El pasado fin de semana en el Café Filosófico de Caracas, el tema para la conversación que mensualmente realizamos en el centro Richmond de Las Mercedes, fue “Sócrates y la Democracia”. El psicólogo y filósofo Jon Aizpúrua presentó el tema con las participaciones especiales de Claudio Nazoa y Vladimir Villegas; fue motivo para que los participantes dentro del marco filosófico programado se refirieran al momento constitucional venezolano, donde el gobierno se propone convocar la Asamblea Nacional Constituyente (ANC) y aprobar una nueva Constitución al margen de la propia realidad del constitucionalismo mundial, latinoamericano y nacional.

La Constitución venezolana de 1999, es la primera en nuestro país producto del consenso y de los parámetros constitucionales y nacionales; todas las otras constituyentes y constituciones venezolanas fueron producto de revoluciones, montoneras y caudillos que quisieron no solo dejar su huella para la historia, sino instrumentalizar la Carta Magna de la nación para los beneficios personales o de su partido político. El presidente Chávez tuvo la prudencia, de las necesarias convocatorias con la participación directa del soberano, tanto para la iniciativa y concreción de la voluntad popular por vía de referéndum para la convocatoria a la Asamblea Nacional Constituyente, como para la aprobación de la propia Constitución elaborada por los constituyentitas elegidos de manera directa y universal, así como todas las democracias lo hacen. Igualmente, fue definido oportunamente el régimen fundamental en las preguntas y en las bases comiciales para el referéndum del 25 de abril de 1999, como las cuales tenían la naturaleza supra constitucional y que obligaban a la ANC a respetarlas y seguirlas. Esa ANC no estuvo sujeta a los poderes constituidos y sí a la soberanía del pueblo como poder constituyente. Imposible que una ANC pueda sustituir al pueblo y considerarse soberana o titular de soberanía. El pueblo votó por las bases y los principios que sirvieron de referencia para la Constituyente, pero también el periodo limitado de la misma, que fue en este caso 6 meses.

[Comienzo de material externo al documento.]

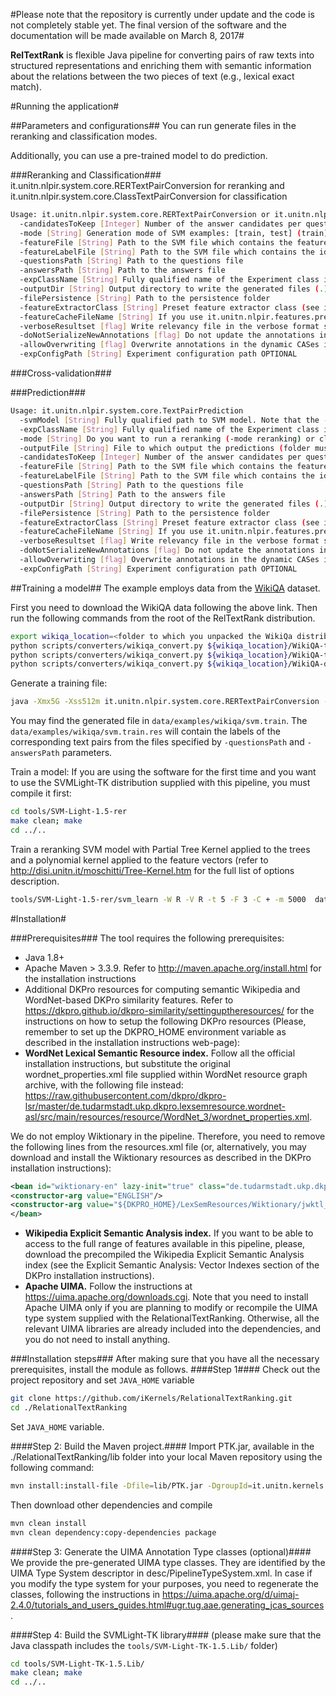 
#Please note that the repository is currently under update and the code is not completely stable yet. The final version of the software and the documentation will be made available on March 8, 2017#

**RelTextRank** is flexible Java pipeline for converting pairs of raw texts into structured representations and enriching them with semantic information about the relations between the two pieces of text (e.g., lexical exact match). 



#Running the application#


##Parameters and configurations##
You can run generate files in the reranking and classification modes.

Additionally, you can use a pre-trained model to do prediction.

###Reranking and Classification###
it.unitn.nlpir.system.core.RERTextPairConversion for reranking and it.unitn.nlpir.system.core.ClassTextPairConversion for classification

```bash
Usage: it.unitn.nlpir.system.core.RERTextPairConversion or it.unitn.nlpir.system.core.ClassTextPairConversion
  -candidatesToKeep [Integer] Number of the answer candidates per question to use for generating examples (15) OPTIONAL
  -mode [String] Generation mode of SVM examples: [train, test] (train) OPTIONAL
  -featureFile [String] Path to the SVM file which contains the feature vectors for the corpus OPTIONAL
  -featureLabelFile [String] Path to the SVM file which contains the ids of the examples with the feature vectors for the corpus OPTIONAL
  -questionsPath [String] Path to the questions file
  -answersPath [String] Path to the answers file
  -expClassName [String] Fully qualified name of the Experiment class instance
  -outputDir [String] Output directory to write the generated files (.)
  -filePersistence [String] Path to the persistence folder
  -featureExtractorClass [String] Preset feature extractor class (see it.unitn.nlpir.features.presets for options). If this parameter is not set, then the feature vector will be empty. OPTIONAL
  -featureCacheFileName [String] If you use it.unitn.nlpir.features.presets.FromFileVectorFeature, you must specify from where to read the features vectors. The feature vector file name is tabe-delimited and has three columns:(1) questionID; (2) answerID; (3) feature vector in SVMLight-TK format (<feature>:<value><blank><feature>:<value><blank>...<blank><feature>:<value>) OPTIONAL
  -verboseResultset [flag] Write relevancy file in the verbose format specified by the TREC submission guidelines
  -doNotSerializeNewAnnotations [flag] Do not update the annotations in the persisted files
  -allowOverwriting [flag] Overwrite annotations in the dynamic CASes in RAM when the pipeline is running without serializing the new annotation. False by default.
  -expConfigPath [String] Experiment configuration path OPTIONAL
```

###Cross-validation###

###Prediction###
```bash
Usage: it.unitn.nlpir.system.core.TextPairPrediction
  -svmModel [String] Fully qualified path to SVM model. Note that the -expClassName and -featureExtractorClass options must be exactly the same as those used when preparing the data for training this specific model
  -expClassName [String] Fully qualified name of the Experiment class instance
  -mode [String] Do you want to run a reranking (-mode reranking) or classification (-mode classification) model? (classification) OPTIONAL
  -outputFile [String] File to which output the predictions (folder must be specified in the -outputDir parameter)
  -candidatesToKeep [Integer] Number of the answer candidates per question to use for generating examples (15) OPTIONAL
  -featureFile [String] Path to the SVM file which contains the feature vectors for the corpus OPTIONAL
  -featureLabelFile [String] Path to the SVM file which contains the ids of the examples with the feature vectors for the corpus OPTIONAL
  -questionsPath [String] Path to the questions file
  -answersPath [String] Path to the answers file
  -outputDir [String] Output directory to write the generated files (.)
  -filePersistence [String] Path to the persistence folder
  -featureExtractorClass [String] Preset feature extractor class (see it.unitn.nlpir.features.presets for options). If this parameter is not set, then the feature vector will be empty. OPTIONAL
  -featureCacheFileName [String] If you use it.unitn.nlpir.features.presets.FromFileVectorFeature, you must specify from where to read the features vectors. The feature vector file name is tabe-delimited and has three columns:(1) questionID; (2) answerID; (3) feature vector in SVMLight-TK format (<feature>:<value><blank><feature>:<value><blank>...<blank><feature>:<value>) OPTIONAL
  -verboseResultset [flag] Write relevancy file in the verbose format specified by the TREC submission guidelines
  -doNotSerializeNewAnnotations [flag] Do not update the annotations in the persisted files
  -allowOverwriting [flag] Overwrite annotations in the dynamic CASes in RAM when the pipeline is running without serializing the new annotation. False by default.
  -expConfigPath [String] Experiment configuration path OPTIONAL

```
##Training a model##
The example employs data from the [WikiQA](https://www.microsoft.com/en-us/research/publication/wikiqa-a-challenge-dataset-for-open-domain-question-answering/) dataset.

First you need to download the WikiQA data following the above link.
Then run the following commands from the root of the RelTextRank distribution.

```bash
export wikiqa_location=<folder to which you unpacked the WikiQa distribution>
python scripts/converters/wikiqa_convert.py ${wikiqa_location}/WikiQA-train.tsv data/wikiQA/WikiQA-train.questions.txt  data/wikiQA/WikiQA-train.tsv.resultset
python scripts/converters/wikiqa_convert.py ${wikiqa_location}/WikiQA-test.tsv data/wikiQA/WikiQA-test.questions.txt  data/wikiQA/WikiQA-test.tsv.resultset
python scripts/converters/wikiqa_convert.py ${wikiqa_location}/WikiQA-dev.tsv data/wikiQA/WikiQA-dev.questions.txt  data/wikiQA/WikiQA-dev.tsv.resultset
```


Generate a training file:
```bash
java -Xmx5G -Xss512m it.unitn.nlpir.system.core.RERTextPairConversion -questionsPath data/wikiQA/WikiQA-train.questions.txt -answersPath data/wikiQA/WikiQA-train.tsv.resultset -outputDir data/examples/wikiqa -filePersistence CASes/wikiQA -candidatesToKeep 10 -mode train -expClassName it.unitn.nlpir.experiment.fqa.CHExperiment -featureExtractorClass it.unitn.nlpir.features.presets.BaselineFeatures
```
You may find the generated file in ```data/examples/wikiqa/svm.train```. The ```data/examples/wikiqa/svm.train.res``` will contain the labels of the corresponding text pairs from the files specified by ```-questionsPath``` and ```-answersPath``` parameters.

Train a model:
If you are using the software for the first time and you want to use the SVMLight-TK distribution supplied with this pipeline, you must compile it first:
```bash
cd tools/SVM-Light-1.5-rer
make clean; make
cd ../..
```

Train a reranking SVM model with  Partial Tree Kernel applied to the trees and a polynomial kernel applied to the feature vectors (refer to http://disi.unitn.it/moschitti/Tree-Kernel.htm for the full list of options description.
```bash
tools/SVM-Light-1.5-rer/svm_learn -W R -V R -t 5 -F 3 -C + -m 5000  data/examples/wikiqa/svm.train data/wikiQA/wikiqa-ch-rer-baselinefeats.model  data/examples/wikiqa/wikiqa-ch-rer-baselinefeats.pred
```


#Installation#

###Prerequisites###
The tool requires the following prerequisites:
*	Java 1.8+
*	Apache Maven > 3.3.9. Refer to http://maven.apache.org/install.html for the installation instructions
*	Additional DKPro resources for computing semantic Wikipedia and WordNet-based DKPro similarity features. Refer to https://dkpro.github.io/dkpro-similarity/settinguptheresources/ for the instructions on how to setup the following DKPro resources 
(Please, remember to set up the DKPRO_HOME environment variable as described in the installation instructions web-page):
  * **WordNet Lexical Semantic Resource index.**  Follow all the official installation instructions, but substitute the original wordnet_properties.xml file supplied within WordNet resource graph archive, with the following file instead: https://raw.githubusercontent.com/dkpro/dkpro-lsr/master/de.tudarmstadt.ukp.dkpro.lexsemresource.wordnet-asl/src/main/resources/resource/WordNet_3/wordnet_properties.xml.

 We do not employ Wiktionary in the pipeline. Therefore, you need to remove the following lines from the resources.xml file (or, alternatively, you may download and install the Wiktionary resources as described in the DKPro installation instructions):
 ```xml
<bean id="wiktionary-en" lazy-init="true" class="de.tudarmstadt.ukp.dkpro.lexsemresource.wiktionary.WiktionaryResource">
<constructor-arg value="ENGLISH"/>
<constructor-arg value="${DKPRO_HOME}/LexSemResources/Wiktionary/jwktl_0.15.2_en20100403"/>
</bean>
```
 *	**Wikipedia Explicit Semantic Analysis index.** If you want to be able to access to the full range of features available in this pipeline, please, download the precompiled the Wikipedia Explicit Semantic Analysis index (see the Explicit Semantic Analysis: Vector Indexes section of the DKPro installation instructions).
 *	**Apache UIMA.** Follow the instructions at https://uima.apache.org/downloads.cgi. Note that you need to install Apache UIMA only if you are planning to modify or recompile the UIMA type system supplied with the RelationalTextRanking. Otherwise, all the relevant UIMA libraries are already included into the dependencies, and you do not need to install anything.

###Installation steps###
After making sure that you have all the necessary prerequisites, install the module as follows.
####Step 1####
Check out the project repository and set ```JAVA_HOME``` variable
```bash
git clone https://github.com/iKernels/RelationalTextRanking.git
cd ./RelationalTextRanking
```
Set ```JAVA_HOME``` variable.

####Step 2: Build the Maven project.####
Import PTK.jar, available in the ./RelationalTextRanking/lib folder into your local Maven repository using the following command:
```bash
mvn install:install-file -Dfile=lib/PTK.jar -DgroupId=it.unitn.kernels.ptk -DartifactId=ptk -Dversion=1.0 -Dpackaging=jar
```
Then download other dependencies and compile
```bash
mvn clean install
mvn clean dependency:copy-dependencies package
```

####Step 3:	Generate the UIMA Annotation Type classes (optional)####
We provide the pre-generated UIMA type classes. They are identified by the UIMA Type System descriptor in desc/PipelineTypeSystem.xml.
In case if you modify the type system for your purposes, you need to regenerate the classes, following the instructions in https://uima.apache.org/d/uimaj-2.4.0/tutorials_and_users_guides.html#ugr.tug.aae.generating_jcas_sources.

####Step 4: Build the SVMLight-TK library####
(please make sure that the Java classpath includes the ```tools/SVM-Light-TK-1.5.Lib/``` folder)
```bash
cd tools/SVM-Light-TK-1.5.Lib/
make clean; make
cd ../..
```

En París en 1991 con Hermann Escarrá, conversamos con el padre de la Constitución francesa de 1958 el profesor Guy Carcassone, él nos hacia algunas observaciones sobre el tema constitucional como por ejemplo, la conveniencia de la existencia del Senado, pero afirmaba que se había seguido el mismo procedimiento de su Constitución y de otras como la española de 1978. Nos decía que toda constitución proclama una serie de principios y valores que deben ser respetados por los poderes públicos de carácter moral y axiológico, porque en definitiva toda constitución responde a la tridimensionalidad del derecho: fenomenológica, normativa y axiológica. Una constitución no puede ser la expresión de un programa político porque es producto del pluralismo social y jurídico de la sociedad. El Poder Constituyente, para generar el documento fundamental de la nación, tiene que ser heterogéneo y plural para que la Constitución pueda expresar los acuerdos de las fuerzas sociales y políticas con un amplio consenso para legitimar la división de poderes, las libertades de las personas y el imperio de la ley. El texto constitucional busca limitar el ejercicio del poder, así fue en Grecia y especialmente con el constitucionalismo europeo de los siglos XVIII y XIX. Por eso en el Art. 16 de la Declaración de los Derechos del Ciudadano de 1789 establece que  “Toda sociedad en la cual no esté establecida la garantía de los derechos, ni determinada la separación de los poderes, carece de constitución”. En las mejores democracias, la constitución  busca prolongarse en el tiempo con procedimientos rigurosos para posibles reformas que puedan ser necesarias, pero siempre dentro de un gran entendimiento nacional en todos los factores internacional; el presidente Chávez afirmaba en su discurso de la instalación de la Asamblea Constituyente: “Se trata de una Carta Fundamental para que permanezca flexible y adecuándose a los tiempos que vienen, pero que permanezcan en esencia durante siglos, no durante años ni durante décadas”.